## Recorded information
BEGIN
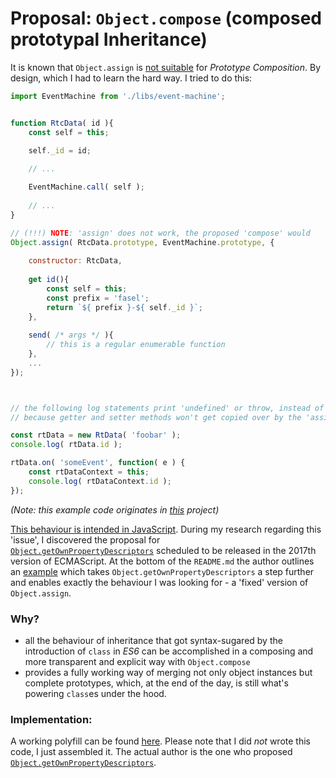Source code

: Proposal: `Object.compose` (composed prototypal Inheritance)
==============================================================



It is known that `Object.assign` is 
[not suitable](https://developer.mozilla.org/en-US/docs/Web/JavaScript/Reference/Global_Objects/Object/assign#Description)
for *Prototype Composition*. By design, which I had to learn the hard way. I tried to do this:

```javascript
import EventMachine from './libs/event-machine';


function RtcData( id ){
    const self = this;

    self._id = id;
    
    // ...

    EventMachine.call( self );
    
    // ...
}

// (!!!) NOTE: 'assign' does not work, the proposed 'compose' would
Object.assign( RtcData.prototype, EventMachine.prototype, {
   
    constructor: RtcData,
    
    get id(){
        const self = this;
        const prefix = 'fasel';
        return `${ prefix }-${ self._id }`;
    },
    
    send( /* args */ ){
        // this is a regular enumerable function
    },    
    ...
});



// the following log statements print 'undefined' or throw, instead of 'fasel-foobar', 
// because getter and setter methods won't get copied over by the 'assign' function

const rtData = new RtData( 'foobar' );
console.log( rtData.id ); 

rtData.on( 'someEvent', function( e ) {
    const rtDataContext = this;
    console.log( rtDataContext.id ); 
});
```

*(Note: this example code originates in [this](https://github.com/lucendio/meteor_rtc) project)*

[This behaviour is intended in JavaScript](https://developer.mozilla.org/en-US/docs/Web/JavaScript/Reference/Global_Objects/Object/assign#Description). 
During my research regarding this 'issue', I discovered the proposal for  
[`Object.getOwnPropertyDescriptors`](https://github.com/tc39/proposal-object-getownpropertydescriptors)
scheduled to be released in the 2017th version of ECMAScript. At the bottom of the `README.md` the 
author outlines an 
[example](https://github.com/tc39/proposal-object-getownpropertydescriptors#illustrative-examples)
which takes `Object.getOwnPropertyDescriptors` a step further and enables exactly the behaviour 
I was looking for - a 'fixed' version of `Object.assign`.



### Why?

+   all the behaviour of inheritance that got syntax-sugared by the introduction of `class` in *ES6* 
    can be accomplished in a composing and more transparent and explicit way with `Object.compose`
+   provides a fully working way of merging not only object instances but complete prototypes, 
    which, at the end of the day, is still what's powering `class`es under the hood.
    

 
### Implementation:

A working polyfill can be found [here](./polyfill_obejct.compose.js). Please note that I did *not* 
wrote this code, I just assembled it. The actual author is the one who proposed
[`Object.getOwnPropertyDescriptors`](https://github.com/tc39/proposal-object-getownpropertydescriptors).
END
Transcribe each entry exactly; images stay out.

## Result for this exercise
Source code

: Proposal: `Object.compose` (composed prototypal Inheritance)
==============================================================



It is known that `Object.assign` is 
[not suitable](https://developer.mozilla.org/en-US/docs/Web/JavaScript/Reference/Global_Objects/Object/assign#Description)
for *Prototype Composition*. By design, which I had to learn the hard way. I tried to do this:

```javascript
import EventMachine from './libs/event-machine';


function RtcData( id ){
    const self = this;

    self._id = id;
    
    // ...

    EventMachine.call( self );
    
    // ...
}

// (!!!) NOTE: 'assign' does not work, the proposed 'compose' would
Object.assign( RtcData.prototype, EventMachine.prototype, {
   
    constructor: RtcData,
    
    get id(){
        const self = this;
        const prefix = 'fasel';
        return `${ prefix }-${ self._id }`;
    },
    
    send( /* args */ ){
        // this is a regular enumerable function
    },    
    ...
});



// the following log statements print 'undefined' or throw, instead of 'fasel-foobar', 
// because getter and setter methods won't get copied over by the 'assign' function

const rtData = new RtData( 'foobar' );
console.log( rtData.id ); 

rtData.on( 'someEvent', function( e ) {
    const rtDataContext = this;
    console.log( rtDataContext.id ); 
});
```

*(Note: this example code originates in [this](https://github.com/lucendio/meteor_rtc) project)*

[This behaviour is intended in JavaScript](https://developer.mozilla.org/en-US/docs/Web/JavaScript/Reference/Global_Objects/Object/assign#Description). 
During my research regarding this 'issue', I discovered the proposal for  
[`Object.getOwnPropertyDescriptors`](https://github.com/tc39/proposal-object-getownpropertydescriptors)
scheduled to be released in the 2017th version of ECMAScript. At the bottom of the `README.md` the 
author outlines an 
[example](https://github.com/tc39/proposal-object-getownpropertydescriptors#illustrative-examples)
which takes `Object.getOwnPropertyDescriptors` a step further and enables exactly the behaviour 
I was looking for - a 'fixed' version of `Object.assign`.



### Why?

+   all the behaviour of inheritance that got syntax-sugared by the introduction of `class` in *ES6* 
    can be accomplished in a composing and more transparent and explicit way with `Object.compose`
+   provides a fully working way of merging not only object instances but complete prototypes, 
    which, at the end of the day, is still what's powering `class`es under the hood.
    

 
### Implementation:

A working polyfill can be found [here](./polyfill_obejct.compose.js). Please note that I did *not* 
wrote this code, I just assembled it. The actual author is the one who proposed
[`Object.getOwnPropertyDescriptors`](https://github.com/tc39/proposal-object-getownpropertydescriptors).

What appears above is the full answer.